- WHAT IS REQUIRED -
When the listing below reaches the line that has "Y_t - Q(s_t,a_t;\theta)", start reproducing exactly; stop after the line that has "F_k(T_1(x), ..., T_m(x)))$$", and drop the pictures.

- MATERIAL SUPPLIED -
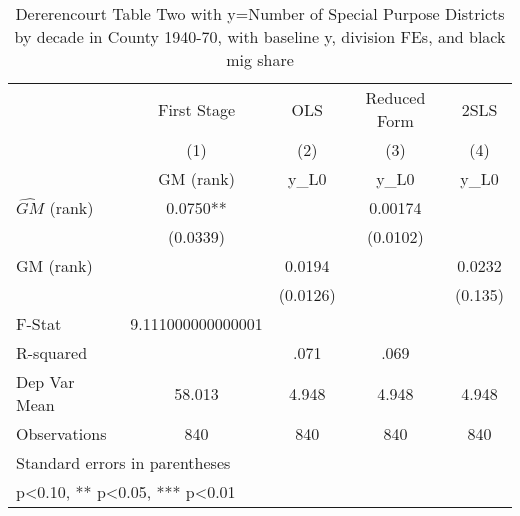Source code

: \begin{table}[htbp]\centering
\def\sym#1{\ifmmode^{#1}\else\(^{#1}\)\fi}
\caption{Dererencourt Table Two with y=Number of Special Purpose Districts by decade in County 1940-70, with baseline y, division FEs, and black mig share}
\begin{tabular}{l*{4}{c}}
\toprule
                    & First Stage   &         OLS   &Reduced Form   &        2SLS   \\
                    &\multicolumn{1}{c}{(1)}&\multicolumn{1}{c}{(2)}&\multicolumn{1}{c}{(3)}&\multicolumn{1}{c}{(4)}\\
                    &\multicolumn{1}{c}{GM  (rank)}&\multicolumn{1}{c}{y\_L0}&\multicolumn{1}{c}{y\_L0}&\multicolumn{1}{c}{y\_L0}\\
\midrule
$\hat{GM}$ (rank)   &      0.0750** &               &     0.00174   &               \\
                    &    (0.0339)   &               &    (0.0102)   &               \\
\addlinespace
GM  (rank)          &               &      0.0194   &               &      0.0232   \\
                    &               &    (0.0126)   &               &     (0.135)   \\
\midrule
F-Stat              &9.111000000000001   &               &               &               \\
R-squared           &               &        .071   &        .069   &               \\
Dep Var Mean        &      58.013   &       4.948   &       4.948   &       4.948   \\
Observations        &         840   &         840   &         840   &         840   \\
\bottomrule
\multicolumn{5}{l}{\footnotesize Standard errors in parentheses}\\
\multicolumn{5}{l}{\footnotesize * p<0.10, ** p<0.05, *** p<0.01}\\
\end{tabular}
\end{table}
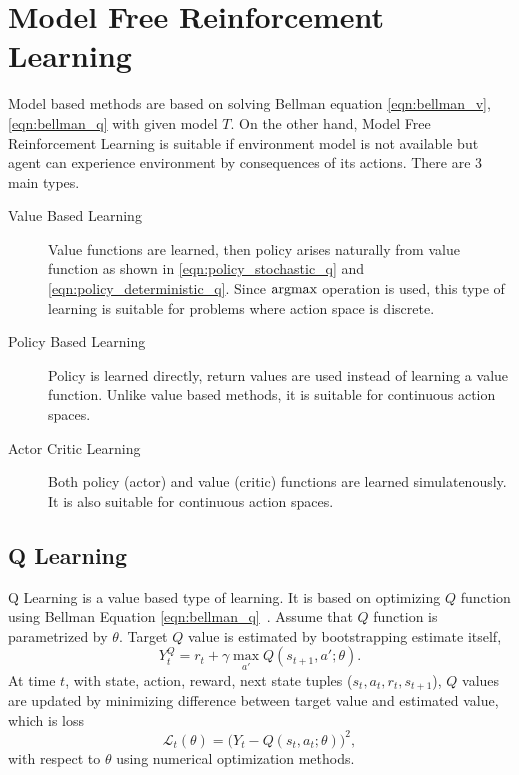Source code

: \section{Model Free Reinforcement Learning}
\label{sec:mf_rl}

Model based methods are based on solving Bellman equation \eqref{eqn:bellman_v}, \eqref{eqn:bellman_q} with given model $T$. 
On the other hand, Model Free Reinforcement Learning is suitable 
if environment model is not available but agent can experience environment by consequences of its actions. There are 3 main types. 

\begin{description}
	\item[Value Based Learning] Value functions are learned, 
	then policy arises naturally from value function as shown in \eqref{eqn:policy_stochastic_q} and \eqref{eqn:policy_deterministic_q}. 
	Since $\operatorname{\textup{argmax}}$ operation is used, this type of learning is suitable for problems where action space is discrete. 
	
	\item[Policy Based Learning] Policy is learned directly, 
	return values are used instead of learning a value function. 
	Unlike value based methods, it is suitable for continuous action spaces. 
	
	\item[Actor Critic Learning] Both policy (actor) and value (critic) functions are learned simulatenously. 
	It is also suitable for continuous action spaces. 
	
\end{description}

\subsection{Q Learning}
Q Learning is a value based type of learning. 
It is based on optimizing $Q$ function using Bellman Equation \eqref{eqn:bellman_q}~\cite{watkins_technical_1992}. 
Assume that $Q$ function is parametrized by $\theta$. 
Target $Q$ value is estimated by bootstrapping estimate itself, 
\begin{equation}
\label{eqn:q_target}
Y_t^Q = r_t + \gamma \max_{a'} Q(s_{t+1},a';\theta).
\end{equation}
At time $t$,  with state, action, reward, next state tuples ($s_t,a_t,r_t,s_{t+1}$), 
$Q$ values are updated by minimizing difference between target value and estimated value, which is loss 
\begin{equation}
\label{eqn:q_loss}
\mathcal{L}_t(\theta) = \big( Y_t - Q(s_t,a_t;\theta) \big) ^ 2, 
\end{equation}
with respect to $\theta$ using numerical optimization methods. 

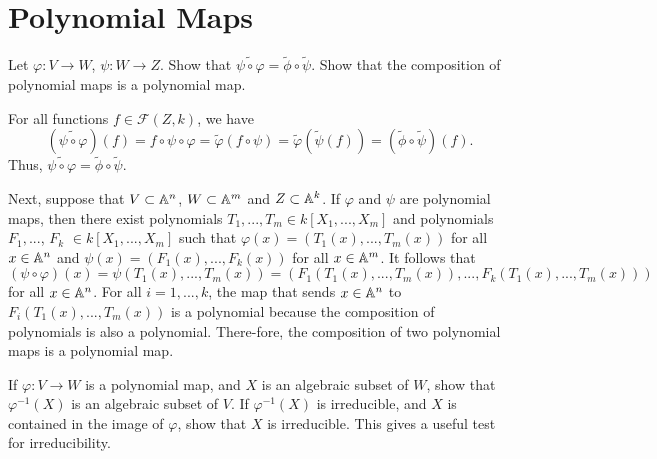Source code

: \section{Polynomial Maps}

\begin{exercise}
    Let $\varphi : V \to W$, $\psi : W \to Z$. Show that $\widetilde{\psi \circ \varphi} = \tilde{\phi} \circ \tilde{\psi}$. Show that the composition of polynomial maps is a polynomial map. \\
\end{exercise}

\begin{solution}
    For all functions $f \in \mathcal{F}(Z,k)$, we have
    $$(\widetilde{\psi \circ \varphi})(f) = f \circ \psi \circ \varphi = \tilde{\varphi}(f \circ \psi) = \tilde{\varphi}(\tilde{\psi}(f)) = (\tilde{\phi} \circ \tilde{\psi})(f).$$
    Thus, $\widetilde{\psi \circ \varphi} = \tilde{\phi} \circ \tilde{\psi}$.
    
    Next, suppose that $V \subset \A^n$, $W \subset \A^m$ and $Z \subset \A^k$. If $\varphi$ and $\psi$ are polynomial maps, then there exist polynomials $T_1, ..., T_m \in k[X_1, ..., X_m]$ and polynomials $F_1, ...$, $F_k$ $ \in k[X_1, ..., X_m]$ such that $\varphi(x) = (T_1(x), ..., T_m(x))$ for all $x \in \A^n$ and $\psi(x) = (F_1(x), ..., F_k(x))$ for all $x \in \A^m$. It follows that
    $$(\psi\circ \varphi)(x) = \psi(T_1(x), ..., T_m(x)) = (F_1(T_1(x), ..., T_m(x)), ..., F_k(T_1(x), ..., T_m(x)))$$
    for all $x \in \A^n$. For all $i = 1, ..., k$, the map that sends $x \in \A^n$ to $F_i(T_1(x), ..., T_m(x))$ is a polynomial because the composition of polynomials is also a polynomial. There-fore, the composition of two polynomial maps is a polynomial map.\\ 
\end{solution}

\begin{exercise}
    If $\varphi : V \to W$ is a polynomial map, and $X$ is an algebraic subset of $W$, show that $\varphi^{-1}(X)$ is an algebraic subset of $V$. If $\varphi^{-1}(X)$ is irreducible, and $X$ is contained in the image of $\varphi$, show that $X$ is irreducible. This gives a useful test for irreducibility. \\
\end{exercise}

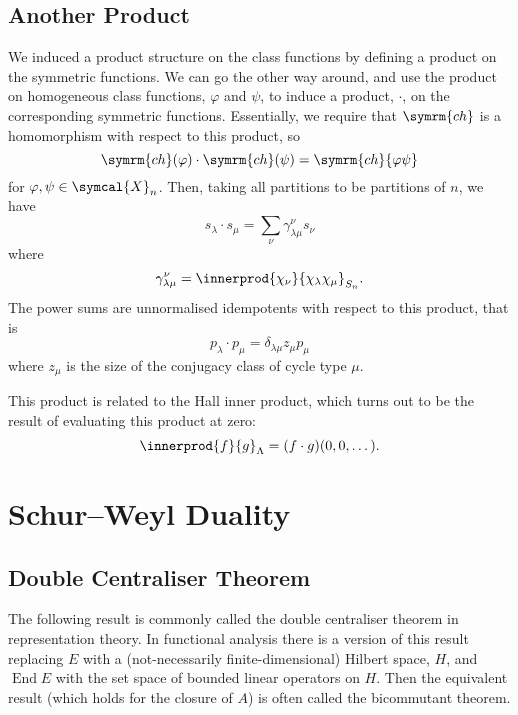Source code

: \documentclass[fleqn]{NotesClass}
\DeclareMathOperator{\End}{End}
\newcommand{\classFunctions}{\symcal{X}}
\newcommand{\ch}{\symrm{ch}}
\begin{document}
    \section{Another Product}
    We induced a product structure on the class functions by defining a product on the symmetric functions.
    We can go the other way around, and use the product on homogeneous class functions, \(\varphi\) and \(\psi\), to induce a product, \(\cdot\), on the corresponding symmetric functions.
    Essentially, we require that \(\ch\) is a homomorphism with respect to this product, so
    \begin{equation}
        \ch(\varphi) \cdot \ch(\psi) = \ch{\varphi \psi}
    \end{equation}
    for \(\varphi, \psi \in \classFunctions_n\).
    Then, taking all partitions to be partitions of \(n\), we have
    \begin{equation}
        s_\lambda \cdot s_\mu = \sum_\nu \gamma^\nu_{\lambda\mu} s_\nu
    \end{equation}
    where
    \begin{equation}
        \gamma^\nu_{\lambda\mu} = \innerprod{\chi_\nu}{\chi_\lambda \chi_\mu}_{S_n}.
    \end{equation}
    The power sums are unnormalised idempotents with respect to this product, that is
    \begin{equation}
        p_\lambda \cdot p_\mu = \delta_{\lambda\mu} z_\mu p_\mu
    \end{equation}
    where \(z_\mu\) is the size of the conjugacy class of cycle type \(\mu\).
    
    This product is related to the Hall inner product, which turns out to be the result of evaluating this product at zero:
    \begin{equation}
        \innerprod{f}{g}_{\Lambda} = (f \cdot g)(0, 0, \dotsc).
    \end{equation}
    
    \chapter{Schur--Weyl Duality}
    \section{Double Centraliser Theorem}
    \begin{remark}{}{}
        The following result is commonly called the double centraliser theorem in representation theory.
        In functional analysis there is a version of this result replacing \(E\) with a (not-necessarily finite-dimensional) Hilbert space, \(H\), and \(\End E\) with the set space of bounded linear operators on \(H\).
        Then the equivalent result (which holds for the closure of \(A\)) is often called the bicommutant theorem.
    \end{remark}
    
\end{document}
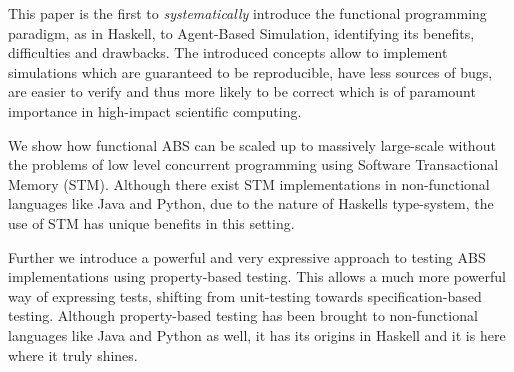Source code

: \begin{itemize*}
	\item This paper is the first to \textit{systematically} introduce the functional programming paradigm, as in Haskell, to Agent-Based Simulation, identifying its benefits, difficulties and drawbacks. The introduced concepts allow to implement simulations which are guaranteed to be reproducible, have less sources of bugs, are easier to verify and thus more likely to be correct which is of paramount importance in high-impact scientific computing. 
	\item We show how functional ABS can be scaled up to massively large-scale without the problems of low level concurrent programming using Software Transactional Memory (STM). Although there exist STM implementations in non-functional languages like Java and Python, due to the nature of Haskells type-system, the use of STM has unique benefits in this setting.
	\item Further we introduce a powerful and very expressive approach to testing ABS implementations using property-based testing. This allows a much more powerful way of expressing tests, shifting from unit-testing towards specification-based testing. Although property-based testing has been brought to non-functional languages like Java and Python as well, it has its origins in Haskell and it is here where it truly shines.
\end{itemize*}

- TASK RESPONSE -
\mathcal{L}_t(\theta) = \big( Y_t - Q(s_t,a_t;\theta) \big) ^ 2, 
\end{equation}
with respect to $\theta$ using numerical optimization methods. 

Source code

: \section{Polynomial Maps}

\begin{exercise}
    Let $\varphi : V \to W$, $\psi : W \to Z$. Show that $\widetilde{\psi \circ \varphi} = \tilde{\phi} \circ \tilde{\psi}$. Show that the composition of polynomial maps is a polynomial map. \\
\end{exercise}

\begin{solution}
    For all functions $f \in \mathcal{F}(Z,k)$, we have
    $$(\widetilde{\psi \circ \varphi})(f) = f \circ \psi \circ \varphi = \tilde{\varphi}(f \circ \psi) = \tilde{\varphi}(\tilde{\psi}(f)) = (\tilde{\phi} \circ \tilde{\psi})(f).$$
    Thus, $\widetilde{\psi \circ \varphi} = \tilde{\phi} \circ \tilde{\psi}$.
    
    Next, suppose that $V \subset \A^n$, $W \subset \A^m$ and $Z \subset \A^k$. If $\varphi$ and $\psi$ are polynomial maps, then there exist polynomials $T_1, ..., T_m \in k[X_1, ..., X_m]$ and polynomials $F_1, ...$, $F_k$ $ \in k[X_1, ..., X_m]$ such that $\varphi(x) = (T_1(x), ..., T_m(x))$ for all $x \in \A^n$ and $\psi(x) = (F_1(x), ..., F_k(x))$ for all $x \in \A^m$. It follows that
    $$(\psi\circ \varphi)(x) = \psi(T_1(x), ..., T_m(x)) = (F_1(T_1(x), ..., T_m(x)), ..., F_k(T_1(x), ..., T_m(x)))$$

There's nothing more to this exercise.